**Saved data entries**:
- Opening Delimiter -
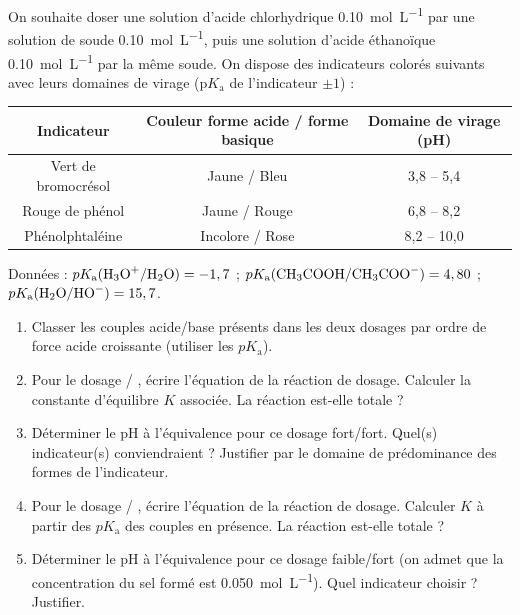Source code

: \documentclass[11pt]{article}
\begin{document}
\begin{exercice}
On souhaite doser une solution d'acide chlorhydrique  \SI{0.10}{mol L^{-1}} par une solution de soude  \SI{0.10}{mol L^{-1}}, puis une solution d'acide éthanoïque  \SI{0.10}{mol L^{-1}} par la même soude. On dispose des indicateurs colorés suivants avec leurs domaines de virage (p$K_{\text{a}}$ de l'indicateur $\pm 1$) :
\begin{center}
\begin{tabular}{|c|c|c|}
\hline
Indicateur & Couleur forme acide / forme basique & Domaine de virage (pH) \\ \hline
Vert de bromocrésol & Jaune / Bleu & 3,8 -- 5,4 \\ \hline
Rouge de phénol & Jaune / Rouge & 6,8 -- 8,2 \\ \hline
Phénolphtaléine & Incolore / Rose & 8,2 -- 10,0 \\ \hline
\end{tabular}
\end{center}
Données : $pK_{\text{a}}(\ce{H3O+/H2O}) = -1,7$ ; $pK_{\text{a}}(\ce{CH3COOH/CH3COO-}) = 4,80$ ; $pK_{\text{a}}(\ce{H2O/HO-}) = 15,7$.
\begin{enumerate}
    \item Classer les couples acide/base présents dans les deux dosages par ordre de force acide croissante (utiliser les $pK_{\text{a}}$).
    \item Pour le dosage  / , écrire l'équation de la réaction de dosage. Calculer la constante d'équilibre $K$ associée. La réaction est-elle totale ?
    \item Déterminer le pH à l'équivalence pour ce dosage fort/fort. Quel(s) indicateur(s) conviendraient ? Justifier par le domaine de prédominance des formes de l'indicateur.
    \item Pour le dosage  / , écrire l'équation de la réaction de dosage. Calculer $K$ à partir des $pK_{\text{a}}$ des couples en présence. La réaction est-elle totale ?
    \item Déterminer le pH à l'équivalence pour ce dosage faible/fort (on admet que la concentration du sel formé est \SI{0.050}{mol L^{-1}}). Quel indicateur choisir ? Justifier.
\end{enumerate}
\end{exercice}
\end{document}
- Closing Delimiter -
**WHAT YOU ARE ASKED TO DO**: Search the data for the string "Calculer". List each line that has it.

**OUTPUT OF THE EXERCISE**:
    \item Pour le dosage  / , écrire l'équation de la réaction de dosage. Calculer la constante d'équilibre $K$ associée. La réaction est-elle totale ?
    \item Pour le dosage  / , écrire l'équation de la réaction de dosage. Calculer $K$ à partir des $pK_{\text{a}}$ des couples en présence. La réaction est-elle totale ?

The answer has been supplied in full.